- WHAT YOU SHOULD DO -
Would you please copy exactly the line with "содержит не более" and all lines that follow it in the data below, through the last one?

[[ EXTRACTED RECORDS open ]]

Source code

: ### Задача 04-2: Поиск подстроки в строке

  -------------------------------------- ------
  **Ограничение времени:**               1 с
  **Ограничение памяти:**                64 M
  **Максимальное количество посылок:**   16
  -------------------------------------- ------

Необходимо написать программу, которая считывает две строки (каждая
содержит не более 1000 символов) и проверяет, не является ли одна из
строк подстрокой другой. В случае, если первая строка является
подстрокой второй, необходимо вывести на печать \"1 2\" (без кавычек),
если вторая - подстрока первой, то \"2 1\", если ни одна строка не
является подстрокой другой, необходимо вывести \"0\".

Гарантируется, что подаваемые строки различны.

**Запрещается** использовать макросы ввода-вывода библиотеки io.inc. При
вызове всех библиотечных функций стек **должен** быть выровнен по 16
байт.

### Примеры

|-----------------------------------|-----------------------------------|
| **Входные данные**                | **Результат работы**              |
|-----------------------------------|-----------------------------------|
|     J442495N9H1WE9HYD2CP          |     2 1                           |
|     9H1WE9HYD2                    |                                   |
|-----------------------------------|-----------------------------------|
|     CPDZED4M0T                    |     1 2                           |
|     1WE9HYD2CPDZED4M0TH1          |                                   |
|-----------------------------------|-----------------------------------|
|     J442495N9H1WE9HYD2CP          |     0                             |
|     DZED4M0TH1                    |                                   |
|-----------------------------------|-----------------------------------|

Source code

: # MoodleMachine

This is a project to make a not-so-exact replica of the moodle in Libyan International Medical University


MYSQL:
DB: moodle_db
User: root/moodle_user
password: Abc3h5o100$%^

[[ EXTRACTED RECORDS closed ]]

- RESULT -
содержит не более 1000 символов) и проверяет, не является ли одна из
строк подстрокой другой. В случае, если первая строка является
подстрокой второй, необходимо вывести на печать \"1 2\" (без кавычек),
если вторая - подстрока первой, то \"2 1\", если ни одна строка не
является подстрокой другой, необходимо вывести \"0\".

Гарантируется, что подаваемые строки различны.

**Запрещается** использовать макросы ввода-вывода библиотеки io.inc. При
вызове всех библиотечных функций стек **должен** быть выровнен по 16
байт.

### Примеры

|-----------------------------------|-----------------------------------|
| **Входные данные**                | **Результат работы**              |
|-----------------------------------|-----------------------------------|
|     J442495N9H1WE9HYD2CP          |     2 1                           |
|     9H1WE9HYD2                    |                                   |
|-----------------------------------|-----------------------------------|
|     CPDZED4M0T                    |     1 2                           |
|     1WE9HYD2CPDZED4M0TH1          |                                   |
|-----------------------------------|-----------------------------------|
|     J442495N9H1WE9HYD2CP          |     0                             |
|     DZED4M0TH1                    |                                   |
|-----------------------------------|-----------------------------------|

Source code

: # MoodleMachine

This is a project to make a not-so-exact replica of the moodle in Libyan International Medical University


MYSQL:
DB: moodle_db
User: root/moodle_user
password: Abc3h5o100$%^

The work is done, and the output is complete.